##### Recorded data
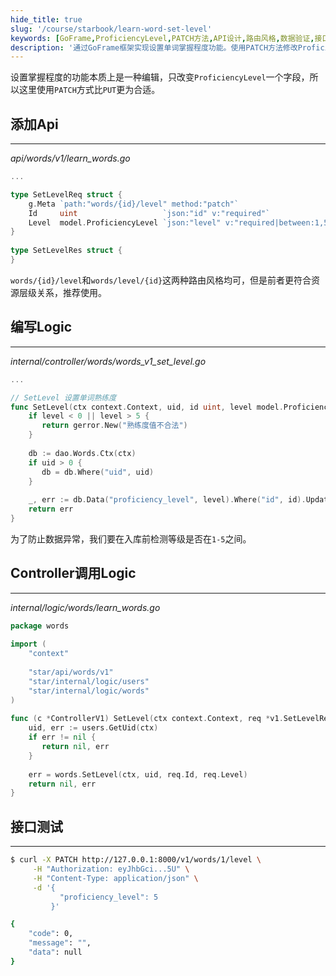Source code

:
 ```yaml
---
hide_title: true
slug: '/course/starbook/learn-word-set-level'
keywords: [GoFrame,ProficiencyLevel,PATCH方法,API设计,路由风格,数据验证,接口测试,数据库更新,Go语言,等级设置]
description: '通过GoFrame框架实现设置单词掌握程度功能。使用PATCH方法修改ProficiencyLevel字段，引入参数验证确保等级在1到5之间。设计的API路由风格遵循资源层级关系，推荐使用words/{id}/level形式。通过数据库更新完成等级设置，提供接口测试示例以验证功能的正确性。'
---
```

设置掌握程度的功能本质上是一种编辑，只改变`ProficiencyLevel`一个字段，所以这里使用`PATCH`方式比`PUT`更为合适。
## 添加Api
---
*api/words/v1/learn_words.go*
```go
...

type SetLevelReq struct {  
    g.Meta `path:"words/{id}/level" method:"patch"`  
    Id     uint                   `json:"id" v:"required"`  
    Level  model.ProficiencyLevel `json:"level" v:"required|between:1,5"`  
}  
  
type SetLevelRes struct {  
}
```

`words/{id}/level`和`words/level/{id}`这两种路由风格均可，但是前者更符合资源层级关系，推荐使用。

## 编写Logic
---
*internal/controller/words/words_v1_set_level.go*
```go
...

// SetLevel 设置单词熟练度  
func SetLevel(ctx context.Context, uid, id uint, level model.ProficiencyLevel) error {  
    if level < 0 || level > 5 {  
       return gerror.New("熟练度值不合法")  
    }  
  
    db := dao.Words.Ctx(ctx)  
    if uid > 0 {  
       db = db.Where("uid", uid)  
    }  
  
    _, err := db.Data("proficiency_level", level).Where("id", id).Update()  
    return err  
}
```

为了防止数据异常，我们要在入库前检测等级是否在`1-5`之间。

## Controller调用Logic
---
*internal/logic/words/learn_words.go*
```go
package words  
  
import (  
    "context"  
  
    "star/api/words/v1"
    "star/internal/logic/users"
    "star/internal/logic/words"
)  
  
func (c *ControllerV1) SetLevel(ctx context.Context, req *v1.SetLevelReq) (res *v1.SetLevelRes, err error) {  
    uid, err := users.GetUid(ctx)  
    if err != nil {  
       return nil, err  
    }  
  
    err = words.SetLevel(ctx, uid, req.Id, req.Level)  
    return nil, err  
}
```

## 接口测试
---
```bash
$ curl -X PATCH http://127.0.0.1:8000/v1/words/1/level \
     -H "Authorization: eyJhbGci...5U" \
     -H "Content-Type: application/json" \
     -d '{
           "proficiency_level": 5
         }'

{
    "code": 0,
    "message": "",
    "data": null
}
```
##########
=== Work request ===
A complete answer gives every line of the data that includes "required".

=== Exercise solution ===
    Id     uint                   `json:"id" v:"required"`  
    Level  model.ProficiencyLevel `json:"level" v:"required|between:1,5"`  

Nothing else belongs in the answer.